Winter Pumpkin: Right? Because that's the starting point, right?
Crimson Almond: Yes. So that's the starting point. So now I jump into my BFS traversal. And so while my length of my queue while the length of my queue, I would just do something like queue dot so my, I'm still I still need to edit, I think I should probably put more information, what I'm putting in the queue. But basically, what I'm, what I would try to do is, I would do my current node, something my current node, current node, I would probably get my current current rate. And I also need to keep track of that, like the multiplier, because this is a weighted graph. And so I need to keep that in mind. So for now, I'll just do like current multiplier or something. And so I have my current node, my current rate, current multiplied, this can change. So this is just rough idea of what I want to do. So I would just do queue dot pop 0. So now I need to change that here. So my two currency is that. And right now my multiplier should be one. And then and then that should be my multiplier. So I don't think that I need to. Yeah, I don't think I need so all I need is this. So if I start from USD, right, so if it was USD to USD, the answer should just be one, right?

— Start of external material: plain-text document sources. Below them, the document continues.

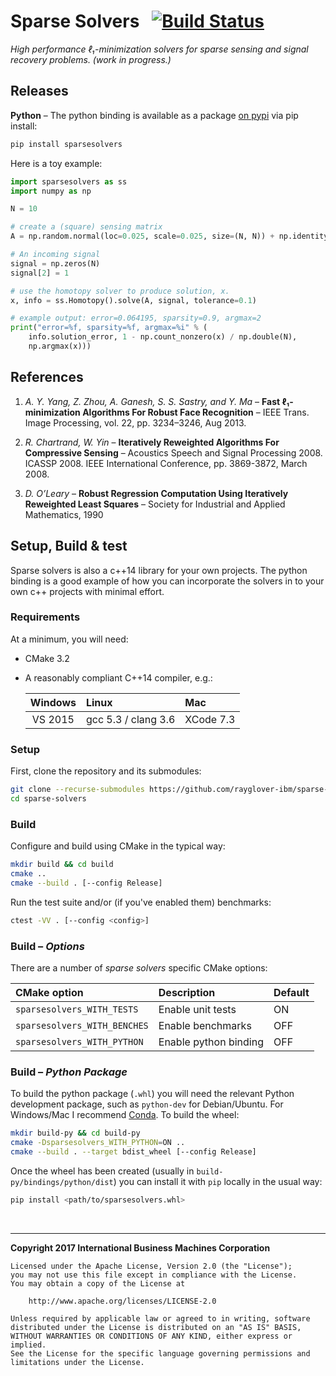 # Sparse Solvers &nbsp; [![Build Status](https://travis-ci.org/rayglover-ibm/sparse-solvers.svg?branch=master)](https://travis-ci.org/rayglover-ibm/sparse-solvers)
_High performance ℓ₁-minimization solvers for sparse sensing and signal recovery problems. (work in progress.)_

## Releases

__Python__ – The python binding is available as a package [on pypi](https://pypi.python.org/pypi/sparsesolvers) via pip install:

```bash
pip install sparsesolvers
```

Here is a toy example:

```python
import sparsesolvers as ss
import numpy as np

N = 10

# create a (square) sensing matrix
A = np.random.normal(loc=0.025, scale=0.025, size=(N, N)) + np.identity(N)

# An incoming signal
signal = np.zeros(N)
signal[2] = 1

# use the homotopy solver to produce solution, x.
x, info = ss.Homotopy().solve(A, signal, tolerance=0.1)

# example output: error=0.064195, sparsity=0.9, argmax=2
print("error=%f, sparsity=%f, argmax=%i" % (
    info.solution_error, 1 - np.count_nonzero(x) / np.double(N),
    np.argmax(x)))
```

## References

1. _A. Y. Yang, Z. Zhou, A. Ganesh, S. S. Sastry, and Y. Ma_ – __Fast ℓ₁-minimization Algorithms For Robust Face Recognition__ – IEEE Trans. Image Processing, vol. 22, pp. 3234–3246, Aug 2013.

2. _R. Chartrand, W. Yin_ – __Iteratively Reweighted Algorithms For Compressive Sensing__ – Acoustics Speech and Signal Processing 2008. ICASSP 2008. IEEE International Conference, pp. 3869-3872, March 2008.

3. _D. O’Leary_ – __Robust Regression Computation Using Iteratively Reweighted Least Squares__ – Society for Industrial and Applied Mathematics, 1990

## Setup, Build & test

Sparse solvers is also a c++14 library for your own projects. The python binding is a good example of how you can incorporate the solvers in to your own c++ projects with minimal effort.

### Requirements

At a minimum, you will need:

- CMake 3.2
- A reasonably compliant C++14 compiler, e.g.:

    | Windows    | Linux                 | Mac       |
    |:----------:|:----------------------|:----------|
    | VS 2015    | gcc 5.3 / clang 3.6   | XCode 7.3 |


### Setup

First, clone the repository and its submodules:

```bash
git clone --recurse-submodules https://github.com/rayglover-ibm/sparse-solvers
cd sparse-solvers
```

### Build

Configure and build using CMake in the typical way:

```bash
mkdir build && cd build
cmake ..
cmake --build . [--config Release]
```

Run the test suite and/or (if you've enabled them) benchmarks:

```bash
ctest -VV . [--config <config>]
```

### Build – _Options_

There are a number of _sparse solvers_ specific CMake options:

| CMake option                 | Description            | Default |
|:-----------------------------|:-----------------------|:--------|
| `sparsesolvers_WITH_TESTS`   | Enable unit tests      | ON      |
| `sparsesolvers_WITH_BENCHES` | Enable benchmarks      | OFF     |
| `sparsesolvers_WITH_PYTHON`  | Enable python binding  | OFF     |

### Build – _Python Package_

To build the python package (`.whl`) you will need the relevant Python development package, such as `python-dev` for Debian/Ubuntu. For Windows/Mac I recommend [Conda](https://conda.io/miniconda.html). To build the wheel:

```bash
mkdir build-py && cd build-py
cmake -Dsparsesolvers_WITH_PYTHON=ON ..
cmake --build . --target bdist_wheel [--config Release]
```

Once the wheel has been created (usually in `build-py/bindings/python/dist`) you can install it with `pip` locally in the usual way:

```bash
pip install <path/to/sparsesolvers.whl>
```

<br>

---

__Copyright 2017 International Business Machines Corporation__

```
Licensed under the Apache License, Version 2.0 (the "License");
you may not use this file except in compliance with the License.
You may obtain a copy of the License at

    http://www.apache.org/licenses/LICENSE-2.0

Unless required by applicable law or agreed to in writing, software
distributed under the License is distributed on an "AS IS" BASIS,
WITHOUT WARRANTIES OR CONDITIONS OF ANY KIND, either express or implied.
See the License for the specific language governing permissions and
limitations under the License.
```
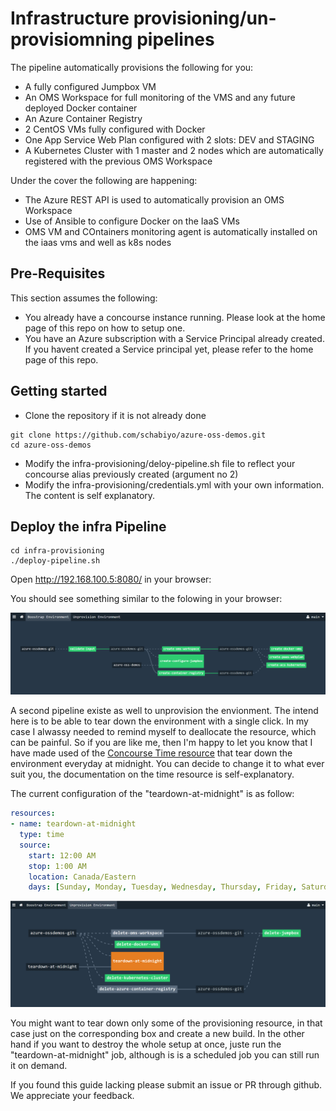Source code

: # Infrastructure provisioning/un-provisiomning pipelines

The pipeline automatically provisions the following for you:

* A fully configured Jumpbox VM
* An OMS Workspace for full monitoring of the VMS and any future deployed Docker container
* An Azure Container Registry
* 2 CentOS VMs fully configured with Docker
* One App Service Web Plan configured with 2 slots: DEV and STAGING
* A Kubernetes Cluster with 1 master and 2 nodes which are automatically registered with the previous OMS Workspace 

Under the cover the following are happening:

* The Azure REST API is used to automatically provision an OMS Workspace
* Use of Ansible to configure Docker on the IaaS VMs
* OMS VM and COntainers monitoring agent is automatically installed on the iaas vms and well as k8s nodes


## Pre-Requisites

This section assumes the following: 

* You already have a concourse instance running. Please look at the home page of this repo on how to setup one.
* You have an Azure subscription with a Service Principal already created. If you havent created a Service principal yet, please refer to the home page of this repo.

## Getting started

* Clone the repository if it is not already done
```
git clone https://github.com/schabiyo/azure-oss-demos.git
cd azure-oss-demos
```
* Modify the infra-provisioning/deloy-pipeline.sh file to reflect your concourse alias previously created (argument no 2)
* Modify the infra-provisioning/credentials.yml with your own information. The content is self explanatory.



Deploy the infra Pipeline
----------------


```
cd infra-provisioning
./deploy-pipeline.sh

```
Open http://192.168.100.5:8080/ in your browser:

You should see something similar to the folowing in your browser:

![Boostrap](/docs/Utility1.PNG "Boostrap")


A second pipeline existe as well to unprovision the envionment. The intend here is to be able to tear down the environment with a single click. In my case I alwassy needed to remind myself to deallocate the resource, which can be painful. So if you are like me, then I'm happy to let you know that I have made used of the [Concourse Time resource](https://github.com/concourse/time-resource)  that tear down the environment everyday at midnight. You can decide to change it to what ever suit you, the documentation on the time resource is self-explanatory.

The current configuration of the "teardown-at-midnight" is as follow:

```yaml
resources:
- name: teardown-at-midnight
  type: time
  source:
    start: 12:00 AM
    stop: 1:00 AM
    location: Canada/Eastern
    days: [Sunday, Monday, Tuesday, Wednesday, Thursday, Friday, Saturday]
```


![Unprovision](/docs/Utility2.PNG "Unprovision")

You might want to tear down only some of the provisioning resource, in that case just on the corresponding box and create a new build. In the other hand if you want to destroy the whole setup at once, juste run the "teardown-at-midnight" job, although is is a scheduled job you can still run it on demand.



If you found this guide lacking please submit an issue or PR through github. We appreciate your feedback.

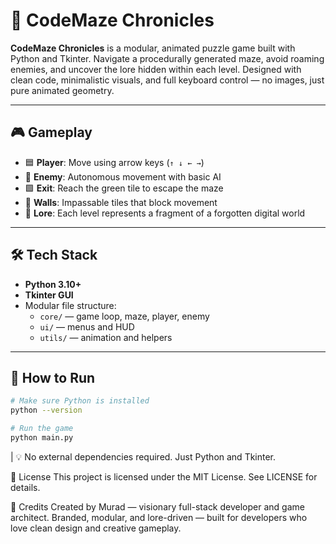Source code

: # 🧩 CodeMaze Chronicles

**CodeMaze Chronicles** is a modular, animated puzzle game built with Python and Tkinter. Navigate a procedurally generated maze, avoid roaming enemies, and uncover the lore hidden within each level. Designed with clean code, minimalistic visuals, and full keyboard control — no images, just pure animated geometry.

---

## 🎮 Gameplay

- 🟦 **Player**: Move using arrow keys (`↑ ↓ ← →`)
- 🔴 **Enemy**: Autonomous movement with basic AI
- 🟩 **Exit**: Reach the green tile to escape the maze
- 🧱 **Walls**: Impassable tiles that block movement
- 🧠 **Lore**: Each level represents a fragment of a forgotten digital world

---

## 🛠️ Tech Stack

- **Python 3.10+**
- **Tkinter GUI**
- Modular file structure:
  - `core/` — game loop, maze, player, enemy
  - `ui/` — menus and HUD
  - `utils/` — animation and helpers

---

## 🚀 How to Run

```bash
# Make sure Python is installed
python --version

# Run the game
python main.py
```
| 💡 No external dependencies required. Just Python and Tkinter.

📜 License
This project is licensed under the MIT License. See LICENSE for details.

🧠 Credits
Created by Murad — visionary full-stack developer and game architect. Branded, modular, and
lore-driven — built for developers who love clean design and creative gameplay.
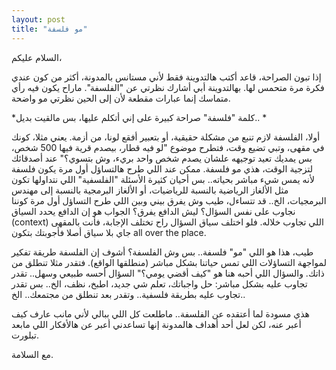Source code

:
 ```yaml
---
layout: post
title: "مو فلسفة"
---
```


السلام عليكم،

إذا تبون الصراحة، قاعد أكتب هالتدوينة فقط لأني مستانس بالمدونة، أكثر من كون عندي فكرة مرة متحمس لها.
بهالتدوينة أبي أشارك نظرتي عن "الفلسفة". ماراح يكون فيه رأي متماسك إنما عبارات مقطعة لأن إلى الحين نظرتي مو واضحة.

*كلمة "فلسفة" صراحة كبيرة على إني أتكلم عليها، بس مالقيت بديل.. *

أولا، الفلسفة لازم تنبع من مشكلة حقيقية، أو بتعبير أفقع لونا، من أزمة.
يعني مثلا، كونك في مقهى، وتبي تضيع وقت، فتطرح موضوع "لو فيه قطار، بيصدم قرية فيها 500 شخص، بس يمديك تعيد توجيهه علشان يصدم شخص واحد بريء، وش بتسوي؟" عند أصدقائك لتزجية الوقت، هذي مو فلسفة.
ممكن عند اللي طرح هالتساؤل أول مرة يكون فلسفة لأنه يمس شيء مباشر بحياته.. بس أحيان كثيرة الأسئلة "الفلسفية" اللي نتداولها تكون مثل الألغاز الرياضية بالنسبة للرياضيات، أو الألغاز البرمجية بالنسبة إلى مهندس البرمجيات، الخ..
قد تتساءل، طيب وش يفرق بيني وبين اللي طرح التساؤل أول مرة كوننا نجاوب على نفس السؤال؟ ليش الدافع يفرق؟
الجواب هو إن الدافع يحدد السياق (context) اللي تجاوب خلاله. فلو اختلف سياق السؤال راح تختلف الإجابة، فأنت بالمقهى جاي بلا سياق أصلا فأجوبتك بتكون all over the place.

طيب، هذا هو اللي "مو" فلسفة.. بس وش الفلسفة؟ أشوف إن الفلسفة طريقة تفكير لمواجهة التساؤلات اللي تمس حياتنا بشكل مباشر (منطلقها الواقع). فتقدر مثلا تنطلق من ذاتك. والسؤال اللي أحبه هنا هو "كيف أقضي يومي؟" السؤال أحسه طبيعي وسهل.. تقدر تجاوب عليه بشكل مباشر: حل واجباتك، تعلم شي جديد، اطبخ، نظف، الخ..
بس تقدر تجاوب عليه بطريقة فلسفية.. 
وتقدر بعد تنطلق من مجتمعك.. الخ..

هذي مسودة لما أعتقده عن الفلسفة.. ماطلعت كل اللي ببالي لأني مانب عارف كيف أعبر عنه، لكن لعل أحد أهداف هالمدونة إنها تساعدني أعبر عن هالأفكار اللي مابعد تبلورت.

مع السلامة.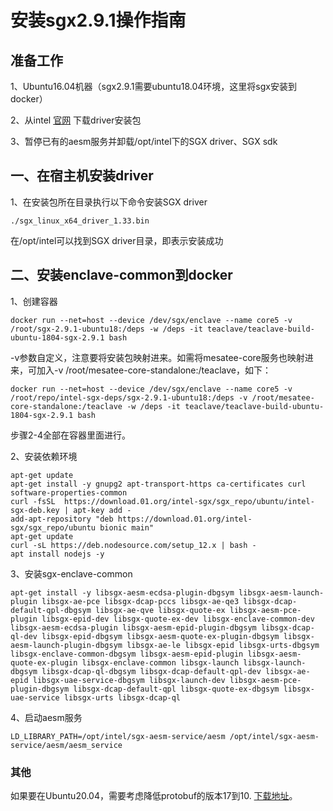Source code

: # 安装sgx2.9.1操作指南

## 准备工作

1、Ubuntu16.04机器（sgx2.9.1需要ubuntu18.04环境，这里将sgx安装到docker）

2、从intel [官网](https://download.01.org/intel-sgx/sgx-linux/2.9.1/distro/ubuntu18.04-server/) 下载driver安装包

3、暂停已有的aesm服务并卸载/opt/intel下的SGX driver、SGX sdk


## 一、在宿主机安装driver

1、在安装包所在目录执行以下命令安装SGX driver

```
./sgx_linux_x64_driver_1.33.bin
```

在/opt/intel可以找到SGX driver目录，即表示安装成功


## 二、安装enclave-common到docker

1、创建容器

```
docker run --net=host --device /dev/sgx/enclave --name core5 -v /root/sgx-2.9.1-ubuntu18:/deps -w /deps -it teaclave/teaclave-build-ubuntu-1804-sgx-2.9.1 bash
```

-v参数自定义，注意要将安装包映射进来。如需将mesatee-core服务也映射进来，可加入-v /root/mesatee-core-standalone:/teaclave，如下：

```
docker run --net=host --device /dev/sgx/enclave --name core5 -v /root/repo/intel-sgx-deps/sgx-2.9.1-ubuntu18:/deps -v /root/mesatee-core-standalone:/teaclave -w /deps -it teaclave/teaclave-build-ubuntu-1804-sgx-2.9.1 bash
```

步骤2-4全部在容器里面进行。

2、安装依赖环境

```
apt-get update
apt-get install -y gnupg2 apt-transport-https ca-certificates curl software-properties-common
curl -fsSL  https://download.01.org/intel-sgx/sgx_repo/ubuntu/intel-sgx-deb.key | apt-key add -
add-apt-repository "deb https://download.01.org/intel-sgx/sgx_repo/ubuntu bionic main"
apt-get update
curl -sL https://deb.nodesource.com/setup_12.x | bash -
apt install nodejs -y
```

3、安装sgx-enclave-common

```
apt-get install -y libsgx-aesm-ecdsa-plugin-dbgsym libsgx-aesm-launch-plugin libsgx-ae-pce libsgx-dcap-pccs libsgx-ae-qe3 libsgx-dcap-default-qpl-dbgsym libsgx-ae-qve libsgx-quote-ex libsgx-aesm-pce-plugin libsgx-epid-dev libsgx-quote-ex-dev libsgx-enclave-common-dev libsgx-aesm-ecdsa-plugin libsgx-aesm-epid-plugin-dbgsym libsgx-dcap-ql-dev libsgx-epid-dbgsym libsgx-aesm-quote-ex-plugin-dbgsym libsgx-aesm-launch-plugin-dbgsym libsgx-ae-le libsgx-epid libsgx-urts-dbgsym libsgx-enclave-common-dbgsym libsgx-aesm-epid-plugin libsgx-aesm-quote-ex-plugin libsgx-enclave-common libsgx-launch libsgx-launch-dbgsym libsgx-dcap-ql-dbgsym libsgx-dcap-default-qpl-dev libsgx-ae-epid libsgx-uae-service-dbgsym libsgx-launch-dev libsgx-aesm-pce-plugin-dbgsym libsgx-dcap-default-qpl libsgx-quote-ex-dbgsym libsgx-uae-service libsgx-urts libsgx-dcap-ql
```

4、启动aesm服务

```
LD_LIBRARY_PATH=/opt/intel/sgx-aesm-service/aesm /opt/intel/sgx-aesm-service/aesm/aesm_service
```

### 其他
如果要在Ubuntu20.04，需要考虑降低protobuf的版本17到10.  [下载地址](https://debian.pkgs.org/9/debian-main-amd64/libprotobuf10_3.0.0-9_amd64.deb.html)。   
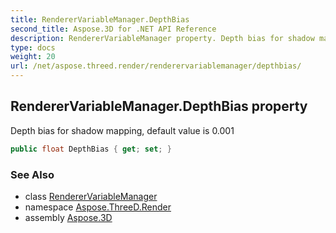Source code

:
 ```yaml
---
title: RendererVariableManager.DepthBias
second_title: Aspose.3D for .NET API Reference
description: RendererVariableManager property. Depth bias for shadow mapping default value is 0.001
type: docs
weight: 20
url: /net/aspose.threed.render/renderervariablemanager/depthbias/
---
```

## RendererVariableManager.DepthBias property

Depth bias for shadow mapping, default value is 0.001

```csharp
public float DepthBias { get; set; }
```

### See Also

* class [RendererVariableManager](../)
* namespace [Aspose.ThreeD.Render](../../../aspose.threed.render/)
* assembly [Aspose.3D](../../../)



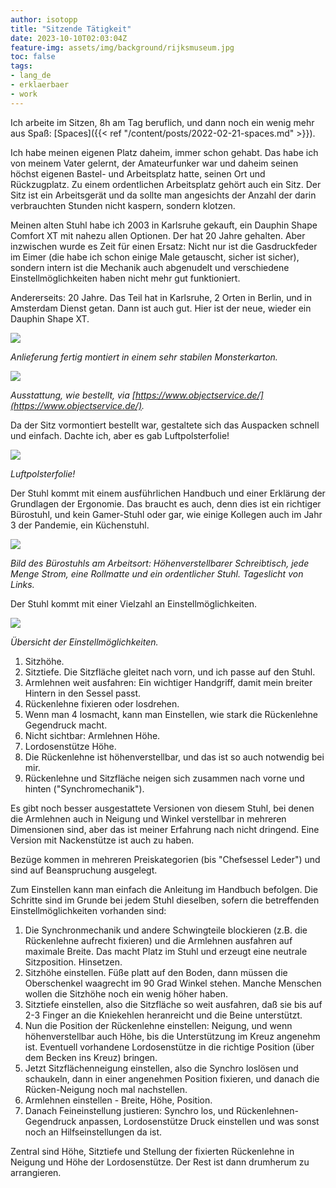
 ```yaml
---
author: isotopp
title: "Sitzende Tätigkeit"
date: 2023-10-10T02:03:04Z
feature-img: assets/img/background/rijksmuseum.jpg
toc: false
tags:
- lang_de
- erklaerbaer
- work
---
```


Ich arbeite im Sitzen, 8h am Tag beruflich, und dann noch ein wenig mehr aus Spaß:
[Spaces]({{< ref "/content/posts/2022-02-21-spaces.md" >}}).

Ich habe meinen eigenen Platz daheim, immer schon gehabt. 
Das habe ich von meinem Vater gelernt, der Amateurfunker war und daheim seinen höchst eigenen Bastel- und Arbeitsplatz hatte,
seinen Ort und Rückzugplatz.
Zu einem ordentlichen Arbeitsplatz gehört auch ein Sitz.
Der Sitz ist ein Arbeitsgerät und da sollte man angesichts der Anzahl der darin verbrauchten Stunden nicht kaspern, sondern klotzen.

Meinen alten Stuhl habe ich 2003 in Karlsruhe gekauft, ein Dauphin Shape Comfort XT mit nahezu allen Optionen.
Der hat 20 Jahre gehalten.
Aber inzwischen wurde es Zeit für einen Ersatz: 
Nicht nur ist die Gasdruckfeder im Eimer (die habe ich schon einige Male getauscht, sicher ist sicher), 
sondern intern ist die Mechanik auch abgenudelt und verschiedene Einstellmöglichkeiten haben nicht mehr gut funktioniert.

Andererseits: 20 Jahre.
Das Teil hat in Karlsruhe, 2 Orten in Berlin, und in Amsterdam Dienst getan. 
Dann ist auch gut.
Hier ist der neue, wieder ein Dauphin Shape XT.

![](/uploads/2023/10/sitz-01.jpg)

*Anlieferung fertig montiert in einem sehr stabilen Monsterkarton.*

![](/uploads/2023/10/sitz-02.jpg)

*Ausstattung, wie bestellt, via [https://www.objectservice.de/](https://www.objectservice.de/).*

Da der Sitz vormontiert bestellt war, gestaltete sich das Auspacken schnell und einfach.
Dachte ich, aber es gab Luftpolsterfolie!

![](/uploads/2023/10/sitz-03.jpg)

*Luftpolsterfolie!*

Der Stuhl kommt mit einem ausführlichen Handbuch und einer Erklärung der Grundlagen der Ergonomie.
Das braucht es auch, denn dies ist ein richtiger Bürostuhl,
und kein Gamer-Stuhl oder gar, wie einige Kollegen auch im Jahr 3 der Pandemie, ein Küchenstuhl.

![](/uploads/2023/10/sitz-04.jpg)

*Bild des Bürostuhls am Arbeitsort: Höhenverstellbarer Schreibtisch, jede Menge Strom, eine Rollmatte und ein ordentlicher Stuhl.
Tageslicht von Links.*

Der Stuhl kommt mit einer Vielzahl an Einstellmöglichkeiten.

![](/uploads/2023/10/sitz-05.jpg)

*Übersicht der Einstellmöglichkeiten.*

1. Sitzhöhe.
2. Sitztiefe. Die Sitzfläche gleitet nach vorn, und ich passe auf den Stuhl.
3. Armlehnen weit ausfahren: Ein wichtiger Handgriff, damit mein breiter Hintern in den Sessel passt.
4. Rückenlehne fixieren oder losdrehen.
5. Wenn man 4 losmacht, kann man Einstellen, wie stark die Rückenlehne Gegendruck macht.
6. Nicht sichtbar: Armlehnen Höhe.
7. Lordosenstütze Höhe.
8. Die Rückenlehne ist höhenverstellbar, und das ist so auch notwendig bei mir.
9. Rückenlehne und Sitzfläche neigen sich zusammen nach vorne und hinten ("Synchromechanik").

Es gibt noch besser ausgestattete Versionen von diesem Stuhl,
bei denen die Armlehnen auch in Neigung und Winkel verstellbar in mehreren Dimensionen sind,
aber das ist meiner Erfahrung nach nicht dringend.
Eine Version mit Nackenstütze ist auch zu haben.

Bezüge kommen in mehreren Preiskategorien (bis "Chefsessel Leder") und sind auf Beanspruchung ausgelegt.

Zum Einstellen kann man einfach die Anleitung im Handbuch befolgen.
Die Schritte sind im Grunde bei jedem Stuhl dieselben, sofern die betreffenden Einstellmöglichkeiten vorhanden sind:

1. Die Synchronmechanik und andere Schwingteile blockieren (z.B. die Rückenlehne aufrecht fixieren) und die Armlehnen ausfahren auf maximale Breite.
   Das macht Platz im Stuhl und erzeugt eine neutrale Sitzposition. Hinsetzen.
2. Sitzhöhe einstellen. Füße platt auf den Boden, dann müssen die Oberschenkel waagrecht im 90 Grad Winkel stehen.
   Manche Menschen wollen die Sitzhöhe noch ein wenig höher haben.
3. Sitztiefe einstellen, also die Sitzfläche so weit ausfahren, daß sie bis auf 2-3 Finger an die Kniekehlen heranreicht und die Beine unterstützt.
4. Nun die Position der Rückenlehne einstellen: Neigung, und wenn höhenverstellbar auch Höhe, bis die Unterstützung im Kreuz angenehm ist.
   Eventuell vorhandene Lordosenstütze in die richtige Position (über dem Becken ins Kreuz) bringen.
5. Jetzt Sitzflächenneigung einstellen, also die Synchro loslösen und schaukeln, dann in einer angenehmen Position fixieren,
   und danach die Rücken-Neigung noch mal nachstellen.
6. Armlehnen einstellen - Breite, Höhe, Position.
7. Danach Feineinstellung justieren: Synchro los, und Rückenlehnen-Gegendruck anpassen, Lordosenstütze Druck einstellen 
   und was sonst noch an Hilfseinstellungen da ist.

Zentral sind Höhe, Sitztiefe und Stellung der fixierten Rückenlehne in Neigung und Höhe der Lordosenstütze.
Der Rest ist dann drumherum zu arrangieren.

Winter Pumpkin: That's correct.
Crimson Almond: Yeah. So okay, this Yeah, this makes sense. Because if it's, let's, let's say if now if my current node is if my current node is equal to my foreign currency, so I've reached my node, I can just do output queries dot append, I can just do my current multiplier. And also let me just do visited nodes. Let's, let's keep that a set. And the first one that I want to put on there is my to currency. So I've done that. So, now I want to do for neighbour or for neighbours in for neighbours in my adjacency list for my current node and I think I want to break out so so if I've not so, here is the case if I reached where I want to reach I append it and I exited my BFS and you know, we go on to the next query, but if not, then we traverse the other neighbours. So we go for neighbours and for neighbours in adjacency list of our current node we first of all, what we want to do is we want to do we want to do so the first thing the first thing that we Get is because we're storing our edges in a form of a tupple. So we would first of all, so our so I think this should be for neighbour and multiplier. So, and so we would probably unpack, because we're traversing. So I think I think Python will automatically unpack them, what we would want to do is first of all, visited nodes dot add our neighbours, and then to our queue, we added so queue dot append. And so we now want to do is, first of all we want to add the neighbour and then we want to grab our current multiplier and then multiply by our multi the neighbours multiplier. And then we keep on traversing. And now in the case from USD to Australia, who so I guess this is, in this case, we all have a we have an edge that just just doesn't exist, correct?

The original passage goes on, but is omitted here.